▶ PROBLEM STATEMENT:
Search the data below for the string "main". Extract every line that contains it.

Saved data entries
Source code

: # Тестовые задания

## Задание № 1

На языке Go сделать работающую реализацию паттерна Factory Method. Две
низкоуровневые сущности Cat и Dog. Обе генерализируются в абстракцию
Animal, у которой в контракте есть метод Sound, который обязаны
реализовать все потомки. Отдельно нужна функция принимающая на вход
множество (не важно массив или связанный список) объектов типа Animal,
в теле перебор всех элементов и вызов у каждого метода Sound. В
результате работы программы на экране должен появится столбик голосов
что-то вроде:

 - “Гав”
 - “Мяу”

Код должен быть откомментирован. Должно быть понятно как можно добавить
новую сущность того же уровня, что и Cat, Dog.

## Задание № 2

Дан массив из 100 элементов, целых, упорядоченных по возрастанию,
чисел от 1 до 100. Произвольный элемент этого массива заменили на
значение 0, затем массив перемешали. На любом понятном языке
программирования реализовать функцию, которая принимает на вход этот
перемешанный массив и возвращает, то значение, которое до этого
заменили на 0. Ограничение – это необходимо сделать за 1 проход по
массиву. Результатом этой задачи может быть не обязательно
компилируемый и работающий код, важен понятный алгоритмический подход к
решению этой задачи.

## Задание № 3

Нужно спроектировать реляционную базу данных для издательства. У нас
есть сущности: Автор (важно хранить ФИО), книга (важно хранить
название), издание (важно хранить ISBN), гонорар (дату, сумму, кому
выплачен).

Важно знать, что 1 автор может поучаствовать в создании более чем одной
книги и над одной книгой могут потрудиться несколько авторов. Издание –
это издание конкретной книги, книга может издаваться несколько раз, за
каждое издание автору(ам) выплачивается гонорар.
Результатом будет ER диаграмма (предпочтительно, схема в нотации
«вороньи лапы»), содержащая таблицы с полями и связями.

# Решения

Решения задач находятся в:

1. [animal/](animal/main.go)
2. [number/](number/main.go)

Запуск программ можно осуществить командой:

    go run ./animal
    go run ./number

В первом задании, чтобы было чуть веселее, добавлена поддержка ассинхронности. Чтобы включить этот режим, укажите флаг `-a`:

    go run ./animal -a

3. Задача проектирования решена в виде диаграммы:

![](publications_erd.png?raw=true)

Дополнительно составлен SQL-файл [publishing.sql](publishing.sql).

▶ EXERCISE ANSWER:
1. [animal/](animal/main.go)
2. [number/](number/main.go)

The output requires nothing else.